ISSN Print: 0731-8898
ISSN Online: 2162-6537

Journal of Environmental Pathology, Toxicology and Oncology

DOI: 10.1615/JEnvironPatholToxicolOncol.v21.i3.80
10 pages

Formaldehyde Enhances Mite Allergen-induced Eosinophilic Inflammation in the Murine Airway

Kaori Sadakane
Department of Health Sciences, Oita University of Nursing and Health Sciences, Oita, Japan
Hirohisa Takano
Research Team for Health Effects of Air Pollutants, National Institute for Environmental Studies, Ibaraki, Japan
Takamichi Ichinose
Department of Health Sciences, Oita University of Nursing and Health Sciences, Oita, Japan
Rie Yanagisawa
Research Team for Health Effects of Air Pollutants, National Institute for Environmental Studies, Ibaraki, Japan
Takayuki Shibamoto
Department of Environmental Toxicology, University of California Davis, Davis, CA 95616

ABSTRACT

Formaldehyde (FA) irritates the skin, eyes, and respiratory system and is considered to be a typical air pollutant.
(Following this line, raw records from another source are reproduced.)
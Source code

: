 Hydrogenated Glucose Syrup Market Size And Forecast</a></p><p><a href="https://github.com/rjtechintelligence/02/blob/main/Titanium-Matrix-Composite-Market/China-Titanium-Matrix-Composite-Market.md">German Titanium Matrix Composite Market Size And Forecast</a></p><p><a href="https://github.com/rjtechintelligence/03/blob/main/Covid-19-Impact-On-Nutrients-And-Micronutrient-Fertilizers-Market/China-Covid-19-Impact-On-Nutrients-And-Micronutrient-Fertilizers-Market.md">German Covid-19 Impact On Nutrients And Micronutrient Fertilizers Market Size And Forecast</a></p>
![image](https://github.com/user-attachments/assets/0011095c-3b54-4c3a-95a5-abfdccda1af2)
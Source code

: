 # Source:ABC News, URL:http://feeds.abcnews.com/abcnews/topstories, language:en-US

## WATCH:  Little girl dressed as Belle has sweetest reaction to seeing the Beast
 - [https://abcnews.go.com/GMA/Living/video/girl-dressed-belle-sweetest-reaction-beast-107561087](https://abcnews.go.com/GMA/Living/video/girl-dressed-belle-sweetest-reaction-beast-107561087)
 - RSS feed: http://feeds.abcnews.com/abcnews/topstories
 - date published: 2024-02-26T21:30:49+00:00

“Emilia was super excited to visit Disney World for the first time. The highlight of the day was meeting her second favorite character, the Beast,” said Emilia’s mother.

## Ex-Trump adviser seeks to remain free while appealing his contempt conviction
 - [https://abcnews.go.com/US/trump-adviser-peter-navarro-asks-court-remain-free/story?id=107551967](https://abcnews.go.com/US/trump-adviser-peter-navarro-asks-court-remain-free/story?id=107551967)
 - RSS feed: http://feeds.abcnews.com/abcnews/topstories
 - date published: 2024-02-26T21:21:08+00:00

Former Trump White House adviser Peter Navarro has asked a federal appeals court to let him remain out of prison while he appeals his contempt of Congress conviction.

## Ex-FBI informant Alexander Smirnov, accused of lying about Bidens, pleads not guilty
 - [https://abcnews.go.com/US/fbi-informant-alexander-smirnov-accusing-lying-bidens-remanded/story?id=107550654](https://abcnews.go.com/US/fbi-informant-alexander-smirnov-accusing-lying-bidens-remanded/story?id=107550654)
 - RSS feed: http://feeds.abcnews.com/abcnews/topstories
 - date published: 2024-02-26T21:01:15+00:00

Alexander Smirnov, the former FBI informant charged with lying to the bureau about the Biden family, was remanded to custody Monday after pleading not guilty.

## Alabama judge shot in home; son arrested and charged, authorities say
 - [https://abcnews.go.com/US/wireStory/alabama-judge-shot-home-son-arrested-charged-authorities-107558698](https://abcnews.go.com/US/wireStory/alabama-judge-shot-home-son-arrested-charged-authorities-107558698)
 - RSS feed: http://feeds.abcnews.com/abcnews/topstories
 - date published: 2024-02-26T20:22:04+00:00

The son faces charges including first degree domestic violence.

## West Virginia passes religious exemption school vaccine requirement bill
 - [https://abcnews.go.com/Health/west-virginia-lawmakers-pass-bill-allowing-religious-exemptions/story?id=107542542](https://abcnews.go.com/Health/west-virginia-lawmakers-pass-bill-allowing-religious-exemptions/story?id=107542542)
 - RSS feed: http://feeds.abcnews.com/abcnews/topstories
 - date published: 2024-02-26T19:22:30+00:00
We investigated the effects of FA on the manifestations of airway inflammation caused by a house-dust mite allergen (Der f). ICR mice were exposed to 0.5% FA mist once a week for 4 weeks. The mice were sensitized intraperitoneally with Der f and ALUM prior to FA exposure. After the last FA exposure, they were instilled intratracheally with Der f. The airway inflammation was subsequently examined. The Der f-specific IgG1 and IgE in plasma as well as the asthma-relevant cytokines in the lungs were measured. We found an increase in the plasma IgG1 production of and in the expression of interleukin-5 (IL-S) and regulated on activation, normal Т cell expressed, and presumably secreted (RANTES) in the lungs of mice treated with Der f. The FA exposure enhanced the manifestation of the histopathological changes caused by Der f. This observation corresponded to the enhancement of IL-5 and RANTES production. However, the antigen-specific IgGI antibody did not increase. The IL-4 cytokine level induced by Der f with or without FA was the same as that of the control. IL-2, granulocyte macrophage-colony stimulating factor (GM-CSF), and antigen-specific IgE were not detected. FA exposure enhanced the eosinophilic airway inflammation and the proliferation of goblet cells, which were induced by a mite allergen responsible for the increased local expression of IL-5 and RANTES.